- [REQUIRED WORK]: This task calls for copying every line of the records that includes the word "arquivos".

- [RECORD EXCERPTS]:
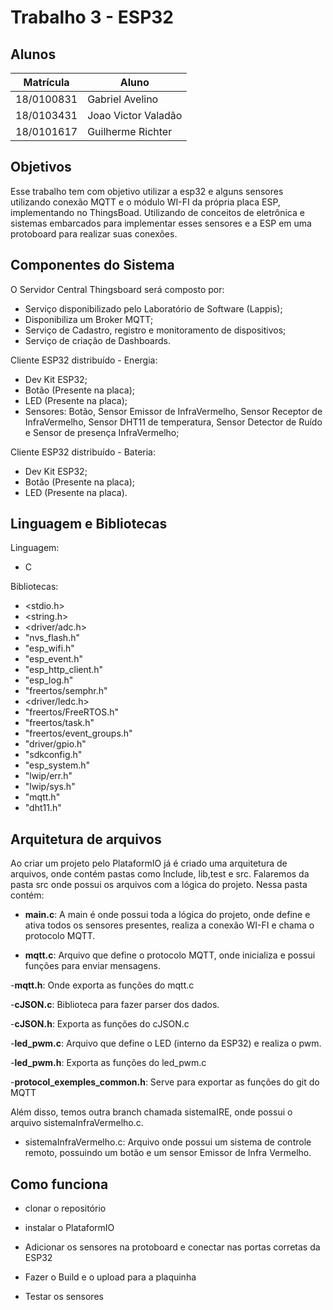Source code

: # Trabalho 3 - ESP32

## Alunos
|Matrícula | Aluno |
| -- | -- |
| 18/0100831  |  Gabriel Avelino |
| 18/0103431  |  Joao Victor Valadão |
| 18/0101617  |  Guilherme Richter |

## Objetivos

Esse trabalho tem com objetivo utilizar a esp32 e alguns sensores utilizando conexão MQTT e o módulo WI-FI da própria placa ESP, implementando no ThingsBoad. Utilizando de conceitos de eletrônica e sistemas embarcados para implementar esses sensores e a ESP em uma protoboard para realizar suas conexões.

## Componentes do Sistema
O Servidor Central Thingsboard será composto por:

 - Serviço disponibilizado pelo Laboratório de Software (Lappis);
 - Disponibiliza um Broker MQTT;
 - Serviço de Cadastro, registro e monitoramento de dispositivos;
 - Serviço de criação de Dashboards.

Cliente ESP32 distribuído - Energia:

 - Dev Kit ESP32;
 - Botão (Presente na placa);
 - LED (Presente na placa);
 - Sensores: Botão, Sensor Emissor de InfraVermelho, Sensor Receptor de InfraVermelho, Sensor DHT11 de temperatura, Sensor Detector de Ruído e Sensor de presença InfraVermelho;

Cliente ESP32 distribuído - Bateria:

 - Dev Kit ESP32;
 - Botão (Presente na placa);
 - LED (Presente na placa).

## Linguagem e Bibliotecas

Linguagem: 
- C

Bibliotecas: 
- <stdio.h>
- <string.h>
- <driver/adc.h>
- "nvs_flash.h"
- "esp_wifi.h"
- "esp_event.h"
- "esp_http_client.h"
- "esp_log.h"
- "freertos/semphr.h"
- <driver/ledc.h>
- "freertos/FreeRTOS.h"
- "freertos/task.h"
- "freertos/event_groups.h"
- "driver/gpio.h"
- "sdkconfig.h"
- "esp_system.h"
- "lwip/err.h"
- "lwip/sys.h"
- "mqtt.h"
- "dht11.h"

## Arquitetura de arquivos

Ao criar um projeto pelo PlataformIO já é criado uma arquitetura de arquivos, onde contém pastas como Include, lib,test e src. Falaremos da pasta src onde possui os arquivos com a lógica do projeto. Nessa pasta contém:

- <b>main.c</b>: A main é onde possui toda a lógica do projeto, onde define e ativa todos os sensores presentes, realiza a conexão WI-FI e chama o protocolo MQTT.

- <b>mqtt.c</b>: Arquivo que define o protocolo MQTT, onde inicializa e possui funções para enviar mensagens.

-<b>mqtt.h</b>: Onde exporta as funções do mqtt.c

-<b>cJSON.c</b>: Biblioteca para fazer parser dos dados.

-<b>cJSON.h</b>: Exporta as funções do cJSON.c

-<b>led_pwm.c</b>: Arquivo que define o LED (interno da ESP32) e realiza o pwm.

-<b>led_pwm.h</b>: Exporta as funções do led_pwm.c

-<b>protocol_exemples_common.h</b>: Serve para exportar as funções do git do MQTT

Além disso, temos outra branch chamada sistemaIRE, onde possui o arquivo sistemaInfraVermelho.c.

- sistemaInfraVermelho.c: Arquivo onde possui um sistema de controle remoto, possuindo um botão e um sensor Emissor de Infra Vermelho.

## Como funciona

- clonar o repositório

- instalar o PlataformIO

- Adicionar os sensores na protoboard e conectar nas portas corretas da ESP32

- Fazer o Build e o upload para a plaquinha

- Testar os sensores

--

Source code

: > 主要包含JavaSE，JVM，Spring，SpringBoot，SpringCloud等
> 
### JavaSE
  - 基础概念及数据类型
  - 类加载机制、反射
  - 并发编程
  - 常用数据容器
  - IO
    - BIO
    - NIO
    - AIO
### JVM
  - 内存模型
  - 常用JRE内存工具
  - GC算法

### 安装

- [WRITTEN SOLUTION]:
## Arquitetura de arquivos
Ao criar um projeto pelo PlataformIO já é criado uma arquitetura de arquivos, onde contém pastas como Include, lib,test e src. Falaremos da pasta src onde possui os arquivos com a lógica do projeto. Nessa pasta contém:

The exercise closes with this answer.